Task data:
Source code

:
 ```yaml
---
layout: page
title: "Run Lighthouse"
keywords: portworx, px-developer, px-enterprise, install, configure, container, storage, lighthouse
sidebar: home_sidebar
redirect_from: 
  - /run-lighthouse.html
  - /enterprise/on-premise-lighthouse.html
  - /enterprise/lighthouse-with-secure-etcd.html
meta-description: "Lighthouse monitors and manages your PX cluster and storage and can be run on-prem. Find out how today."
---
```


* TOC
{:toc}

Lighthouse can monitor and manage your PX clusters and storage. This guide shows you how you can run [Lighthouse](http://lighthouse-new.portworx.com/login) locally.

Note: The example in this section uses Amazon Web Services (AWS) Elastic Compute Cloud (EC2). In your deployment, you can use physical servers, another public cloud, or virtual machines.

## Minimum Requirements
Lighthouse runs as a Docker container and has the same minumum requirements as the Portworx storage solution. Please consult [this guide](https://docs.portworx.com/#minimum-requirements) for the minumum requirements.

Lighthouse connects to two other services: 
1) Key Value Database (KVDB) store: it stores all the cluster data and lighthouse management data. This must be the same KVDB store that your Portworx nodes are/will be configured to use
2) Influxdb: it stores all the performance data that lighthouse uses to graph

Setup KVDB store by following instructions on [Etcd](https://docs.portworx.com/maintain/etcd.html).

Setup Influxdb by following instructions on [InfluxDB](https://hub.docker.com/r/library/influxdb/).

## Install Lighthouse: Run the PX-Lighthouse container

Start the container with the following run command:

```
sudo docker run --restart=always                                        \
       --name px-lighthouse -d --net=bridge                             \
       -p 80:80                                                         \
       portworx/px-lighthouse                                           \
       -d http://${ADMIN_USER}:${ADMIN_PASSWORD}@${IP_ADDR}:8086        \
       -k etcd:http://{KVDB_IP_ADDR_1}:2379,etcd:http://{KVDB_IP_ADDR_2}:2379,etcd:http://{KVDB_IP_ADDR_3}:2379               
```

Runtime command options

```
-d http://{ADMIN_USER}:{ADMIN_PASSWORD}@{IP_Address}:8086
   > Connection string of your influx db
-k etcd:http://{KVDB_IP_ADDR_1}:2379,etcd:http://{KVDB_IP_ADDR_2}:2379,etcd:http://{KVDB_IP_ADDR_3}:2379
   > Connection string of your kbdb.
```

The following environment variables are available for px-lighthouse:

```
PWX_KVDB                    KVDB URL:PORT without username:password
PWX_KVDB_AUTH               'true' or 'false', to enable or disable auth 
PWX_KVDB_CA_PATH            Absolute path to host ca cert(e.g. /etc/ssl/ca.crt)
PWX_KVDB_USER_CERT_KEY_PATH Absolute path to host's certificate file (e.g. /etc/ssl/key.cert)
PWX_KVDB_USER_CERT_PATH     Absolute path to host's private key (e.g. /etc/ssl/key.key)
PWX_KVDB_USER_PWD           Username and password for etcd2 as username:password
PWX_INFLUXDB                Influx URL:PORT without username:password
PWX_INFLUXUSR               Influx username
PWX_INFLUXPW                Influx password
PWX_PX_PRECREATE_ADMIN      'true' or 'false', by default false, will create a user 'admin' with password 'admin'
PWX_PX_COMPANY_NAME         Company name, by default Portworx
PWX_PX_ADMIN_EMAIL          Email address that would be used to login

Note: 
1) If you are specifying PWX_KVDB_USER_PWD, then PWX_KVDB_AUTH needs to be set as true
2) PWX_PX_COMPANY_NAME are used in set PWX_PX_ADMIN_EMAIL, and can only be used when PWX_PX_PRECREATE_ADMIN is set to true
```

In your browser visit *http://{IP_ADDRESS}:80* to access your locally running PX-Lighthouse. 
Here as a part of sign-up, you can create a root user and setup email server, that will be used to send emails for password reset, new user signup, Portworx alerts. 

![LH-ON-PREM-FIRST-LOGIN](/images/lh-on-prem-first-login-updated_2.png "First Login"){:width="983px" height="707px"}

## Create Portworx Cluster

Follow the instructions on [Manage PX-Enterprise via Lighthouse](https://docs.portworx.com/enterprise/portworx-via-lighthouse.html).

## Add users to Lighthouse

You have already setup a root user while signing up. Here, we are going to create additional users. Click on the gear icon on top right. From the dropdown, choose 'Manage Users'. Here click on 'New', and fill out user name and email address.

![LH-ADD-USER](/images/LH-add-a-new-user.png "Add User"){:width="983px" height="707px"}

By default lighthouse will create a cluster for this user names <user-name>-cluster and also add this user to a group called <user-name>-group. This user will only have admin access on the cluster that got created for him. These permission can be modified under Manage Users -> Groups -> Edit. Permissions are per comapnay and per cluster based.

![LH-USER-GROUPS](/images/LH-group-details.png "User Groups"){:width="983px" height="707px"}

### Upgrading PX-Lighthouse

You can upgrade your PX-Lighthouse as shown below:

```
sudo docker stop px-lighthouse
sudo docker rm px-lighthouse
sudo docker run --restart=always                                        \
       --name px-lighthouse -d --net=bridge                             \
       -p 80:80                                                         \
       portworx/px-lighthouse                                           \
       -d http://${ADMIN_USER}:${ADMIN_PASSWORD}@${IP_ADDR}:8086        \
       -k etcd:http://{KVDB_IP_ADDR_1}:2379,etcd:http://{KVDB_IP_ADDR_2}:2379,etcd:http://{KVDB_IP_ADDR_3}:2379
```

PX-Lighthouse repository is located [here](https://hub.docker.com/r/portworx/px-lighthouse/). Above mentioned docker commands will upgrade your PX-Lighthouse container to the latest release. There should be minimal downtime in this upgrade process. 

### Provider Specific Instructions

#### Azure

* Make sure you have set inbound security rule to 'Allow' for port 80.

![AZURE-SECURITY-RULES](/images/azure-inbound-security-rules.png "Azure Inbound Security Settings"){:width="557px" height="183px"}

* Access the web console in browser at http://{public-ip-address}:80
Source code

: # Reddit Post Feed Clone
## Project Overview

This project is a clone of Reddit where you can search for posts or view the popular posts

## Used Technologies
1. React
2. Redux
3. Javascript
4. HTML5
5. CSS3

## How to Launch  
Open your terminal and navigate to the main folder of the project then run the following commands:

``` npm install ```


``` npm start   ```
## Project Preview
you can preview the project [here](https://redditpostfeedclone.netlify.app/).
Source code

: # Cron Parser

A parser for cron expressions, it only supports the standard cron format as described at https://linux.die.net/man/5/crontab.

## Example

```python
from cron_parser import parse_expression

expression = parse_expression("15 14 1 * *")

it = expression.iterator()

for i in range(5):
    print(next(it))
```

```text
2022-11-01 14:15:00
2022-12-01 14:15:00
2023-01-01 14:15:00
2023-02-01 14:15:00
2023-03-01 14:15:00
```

---

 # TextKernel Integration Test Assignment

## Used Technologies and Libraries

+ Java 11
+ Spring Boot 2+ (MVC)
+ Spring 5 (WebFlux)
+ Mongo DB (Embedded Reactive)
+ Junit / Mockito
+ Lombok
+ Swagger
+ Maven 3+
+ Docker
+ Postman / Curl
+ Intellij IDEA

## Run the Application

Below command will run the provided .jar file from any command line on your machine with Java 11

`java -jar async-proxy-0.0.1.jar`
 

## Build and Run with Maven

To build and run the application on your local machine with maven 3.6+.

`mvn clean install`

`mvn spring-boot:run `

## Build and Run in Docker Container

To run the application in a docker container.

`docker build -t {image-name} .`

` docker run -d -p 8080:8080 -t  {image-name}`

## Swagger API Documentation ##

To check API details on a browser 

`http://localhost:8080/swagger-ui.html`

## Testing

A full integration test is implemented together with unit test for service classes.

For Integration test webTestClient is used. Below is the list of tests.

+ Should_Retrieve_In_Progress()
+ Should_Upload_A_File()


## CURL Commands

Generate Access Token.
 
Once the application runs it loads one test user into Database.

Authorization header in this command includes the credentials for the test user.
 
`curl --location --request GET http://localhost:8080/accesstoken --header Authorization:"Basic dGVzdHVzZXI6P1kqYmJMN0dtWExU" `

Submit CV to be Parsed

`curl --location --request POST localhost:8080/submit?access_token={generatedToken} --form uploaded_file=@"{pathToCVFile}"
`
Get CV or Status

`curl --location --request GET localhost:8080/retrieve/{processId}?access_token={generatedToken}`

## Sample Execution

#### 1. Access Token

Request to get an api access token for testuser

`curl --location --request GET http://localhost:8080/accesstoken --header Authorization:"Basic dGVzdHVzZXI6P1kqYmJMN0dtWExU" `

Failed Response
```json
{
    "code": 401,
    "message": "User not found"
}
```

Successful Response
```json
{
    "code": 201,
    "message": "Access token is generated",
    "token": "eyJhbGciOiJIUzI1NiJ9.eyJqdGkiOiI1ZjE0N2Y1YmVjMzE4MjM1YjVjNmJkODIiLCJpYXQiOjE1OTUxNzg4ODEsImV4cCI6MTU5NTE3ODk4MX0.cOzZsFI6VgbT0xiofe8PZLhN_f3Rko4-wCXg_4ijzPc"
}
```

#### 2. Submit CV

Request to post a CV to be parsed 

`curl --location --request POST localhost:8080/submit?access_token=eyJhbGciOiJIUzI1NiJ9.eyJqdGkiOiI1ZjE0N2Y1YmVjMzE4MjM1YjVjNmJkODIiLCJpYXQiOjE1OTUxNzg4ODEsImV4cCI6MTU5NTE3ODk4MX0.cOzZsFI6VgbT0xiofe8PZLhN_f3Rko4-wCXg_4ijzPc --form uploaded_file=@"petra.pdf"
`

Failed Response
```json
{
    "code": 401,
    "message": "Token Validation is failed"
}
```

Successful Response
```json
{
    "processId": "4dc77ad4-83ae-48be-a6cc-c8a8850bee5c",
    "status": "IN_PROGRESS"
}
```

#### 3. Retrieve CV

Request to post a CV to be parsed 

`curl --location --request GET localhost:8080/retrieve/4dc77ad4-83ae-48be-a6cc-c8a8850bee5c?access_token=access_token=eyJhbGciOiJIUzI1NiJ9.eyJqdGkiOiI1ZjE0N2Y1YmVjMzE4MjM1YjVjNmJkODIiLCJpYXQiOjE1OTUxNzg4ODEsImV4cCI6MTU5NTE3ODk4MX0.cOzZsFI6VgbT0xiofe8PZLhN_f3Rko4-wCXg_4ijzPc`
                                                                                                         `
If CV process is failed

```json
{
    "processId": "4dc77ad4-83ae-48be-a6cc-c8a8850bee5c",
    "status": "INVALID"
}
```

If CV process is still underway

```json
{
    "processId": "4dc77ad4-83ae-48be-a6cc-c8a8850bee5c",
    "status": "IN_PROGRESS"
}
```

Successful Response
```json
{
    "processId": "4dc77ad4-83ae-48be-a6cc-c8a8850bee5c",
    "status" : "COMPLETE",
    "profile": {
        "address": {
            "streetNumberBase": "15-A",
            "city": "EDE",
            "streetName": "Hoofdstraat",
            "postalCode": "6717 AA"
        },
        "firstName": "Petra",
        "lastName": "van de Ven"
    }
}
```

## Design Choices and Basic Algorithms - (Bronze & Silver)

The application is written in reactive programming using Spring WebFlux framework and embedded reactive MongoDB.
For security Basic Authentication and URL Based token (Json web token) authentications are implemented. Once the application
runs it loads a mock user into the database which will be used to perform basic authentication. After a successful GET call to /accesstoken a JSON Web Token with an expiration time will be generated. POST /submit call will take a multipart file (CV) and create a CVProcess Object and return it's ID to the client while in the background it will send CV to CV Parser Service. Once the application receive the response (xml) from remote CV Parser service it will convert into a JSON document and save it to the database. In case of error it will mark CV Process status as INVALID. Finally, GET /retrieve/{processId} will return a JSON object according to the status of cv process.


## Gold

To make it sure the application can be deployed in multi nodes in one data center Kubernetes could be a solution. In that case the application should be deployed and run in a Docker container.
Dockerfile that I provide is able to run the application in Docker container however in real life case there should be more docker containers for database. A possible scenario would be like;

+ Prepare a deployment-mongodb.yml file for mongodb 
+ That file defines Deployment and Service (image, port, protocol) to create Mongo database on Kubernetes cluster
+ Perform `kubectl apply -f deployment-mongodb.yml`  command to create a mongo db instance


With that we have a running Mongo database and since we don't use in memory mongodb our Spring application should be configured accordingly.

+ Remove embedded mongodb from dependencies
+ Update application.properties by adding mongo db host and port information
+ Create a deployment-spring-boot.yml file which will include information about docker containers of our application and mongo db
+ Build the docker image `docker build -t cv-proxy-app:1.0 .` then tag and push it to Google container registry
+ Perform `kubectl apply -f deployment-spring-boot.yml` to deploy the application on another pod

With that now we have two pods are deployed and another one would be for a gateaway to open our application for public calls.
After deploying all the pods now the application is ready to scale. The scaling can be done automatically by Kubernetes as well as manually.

What is being asked: Each line of the records that contains the string "width" must be copied.

Your response:
![LH-ON-PREM-FIRST-LOGIN](/images/lh-on-prem-first-login-updated_2.png "First Login"){:width="983px" height="707px"}
![LH-ADD-USER](/images/LH-add-a-new-user.png "Add User"){:width="983px" height="707px"}
![LH-USER-GROUPS](/images/LH-group-details.png "User Groups"){:width="983px" height="707px"}
![AZURE-SECURITY-RULES](/images/azure-inbound-security-rules.png "Azure Inbound Security Settings"){:width="557px" height="183px"}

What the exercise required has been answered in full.